On Thursday, retailers confirmed a pick up in traffic at stores and could continue through this weekend and the extended one next week on account of the national holidays.

They will need all the help they can get — right through the second and third quarters, domestic demand was weak, based on World Gold Council numbers. The only periods — extremely short ones at that — when demand spurted was late last month, which coincided with the Indian festival of lights “Diwali”, and a traditional peak period for gold buying. At that time, gold was at $1,270 an ounce.

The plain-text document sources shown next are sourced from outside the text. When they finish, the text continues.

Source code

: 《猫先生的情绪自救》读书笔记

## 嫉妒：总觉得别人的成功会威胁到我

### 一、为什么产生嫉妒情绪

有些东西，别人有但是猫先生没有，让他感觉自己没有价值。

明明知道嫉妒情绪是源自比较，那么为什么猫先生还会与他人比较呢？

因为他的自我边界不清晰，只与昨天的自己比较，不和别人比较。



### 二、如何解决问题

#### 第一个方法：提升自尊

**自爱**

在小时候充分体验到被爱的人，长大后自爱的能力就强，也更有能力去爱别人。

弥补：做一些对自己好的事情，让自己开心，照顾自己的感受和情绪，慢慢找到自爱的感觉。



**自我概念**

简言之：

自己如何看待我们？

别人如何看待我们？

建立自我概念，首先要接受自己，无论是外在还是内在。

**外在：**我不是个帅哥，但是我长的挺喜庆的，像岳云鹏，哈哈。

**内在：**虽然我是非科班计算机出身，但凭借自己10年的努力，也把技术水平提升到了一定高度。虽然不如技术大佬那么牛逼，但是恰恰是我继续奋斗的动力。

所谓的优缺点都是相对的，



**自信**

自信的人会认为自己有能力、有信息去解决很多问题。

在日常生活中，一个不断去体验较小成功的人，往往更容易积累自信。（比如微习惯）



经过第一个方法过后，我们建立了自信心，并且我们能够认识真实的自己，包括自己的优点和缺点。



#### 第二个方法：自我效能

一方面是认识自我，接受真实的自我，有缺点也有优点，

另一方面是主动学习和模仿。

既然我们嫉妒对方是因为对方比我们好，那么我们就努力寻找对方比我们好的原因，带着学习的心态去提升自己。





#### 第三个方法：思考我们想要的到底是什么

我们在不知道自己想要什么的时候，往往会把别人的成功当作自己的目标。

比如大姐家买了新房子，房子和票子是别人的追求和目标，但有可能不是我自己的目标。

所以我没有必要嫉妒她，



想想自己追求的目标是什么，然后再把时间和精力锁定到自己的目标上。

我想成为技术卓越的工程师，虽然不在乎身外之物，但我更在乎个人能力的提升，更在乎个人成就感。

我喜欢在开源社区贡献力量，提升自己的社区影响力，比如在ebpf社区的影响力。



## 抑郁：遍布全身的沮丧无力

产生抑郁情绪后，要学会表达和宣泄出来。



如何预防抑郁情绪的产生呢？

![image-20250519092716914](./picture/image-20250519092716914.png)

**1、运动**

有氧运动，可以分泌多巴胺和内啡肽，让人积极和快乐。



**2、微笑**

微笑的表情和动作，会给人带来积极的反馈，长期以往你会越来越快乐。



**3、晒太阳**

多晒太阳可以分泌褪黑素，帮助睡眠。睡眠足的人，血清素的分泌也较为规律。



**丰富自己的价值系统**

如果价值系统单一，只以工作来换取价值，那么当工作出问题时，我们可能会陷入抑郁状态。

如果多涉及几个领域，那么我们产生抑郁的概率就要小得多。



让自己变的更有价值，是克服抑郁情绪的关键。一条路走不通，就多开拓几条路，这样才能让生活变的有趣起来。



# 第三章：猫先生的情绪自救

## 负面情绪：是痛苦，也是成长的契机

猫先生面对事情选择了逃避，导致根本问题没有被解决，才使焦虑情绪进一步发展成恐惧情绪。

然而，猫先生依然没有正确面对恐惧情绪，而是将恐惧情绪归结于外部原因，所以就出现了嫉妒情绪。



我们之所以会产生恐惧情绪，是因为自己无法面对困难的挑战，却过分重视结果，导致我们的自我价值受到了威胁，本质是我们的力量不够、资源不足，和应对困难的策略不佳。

Dubai’s jewellery traders are hopeful the coming days could offer a mini Diwali of sorts. “The three-day UAE National Day sale organised by DFRE (Dubai Festivals and Retail Est.) will also drive tourists from the other Gulf countries,” said Chirag Vora, Director at Bafelh Jewellers. “This has been a completely unexpected 10 per cent drop in gold prices.”

The pressure on gold prices should continue … and that could help revive a more sustained round of buying by UAE shoppers, “Dollar’s getting stronger, which reversed the spike to $1,337 an ounce in gold prices on November 9 after (Donald) Trump’s upset victory,” said Cyriac Varghese of Sky Jewellery. “That immediate spike was because of the belief that a Trump win would have detrimental effects on the economy and the stock markets. The impression was that the dollar would weaken.

“Post November 9, the reverse sentiment has taken hold completely and dollar’s surging.” (Analysts’ opinion in the run-up to the US election was that a Trump presidency could push gold into the $1,400 plus level.) Short-term, further gains for the dollar — and consequently gold prices slipping — will depend on the latest US jobs data and the Federal Reserve’s now imminent decision to hike interest rates. That could become clear by the second week of December.

“Gold spots are trading below $1,200 per ounce for the first time since February,” said Mihir Kapadia, CEO of London based Sun Global Investments. “While gold can receive seasonal support in December and January, the prospect of higher (US) interest rates in January has the potential to cap returns on gold for investors.”

India’s jewellery sector loses all lustre

The gold and jewellery trade is feeling the heat from demonetisation — shoppers are staying away and things are not likely to change any time soon. Add to that the dollar’s rise and the rupee’s weakness.

So much so, “Despite the 10 per cent drop in global gold prices, this was not reflected in Indian showroom prices because the rupee’s losing its value,” said Cyriac Varghese of Sky Jewellery.

The gold trade and Indian shoppers are concerned that future domestic buying will come under extra scrutiny from the authorities. The talk is that once the demonetisation drive is concluded, the next step would be to chart household holdings of the metal. This is because gold and property have historically been the repositories of unaccounted (black) money generated within India and retained there.

If the pressure continues, Indian’s gold lust will be dimmed somewhat.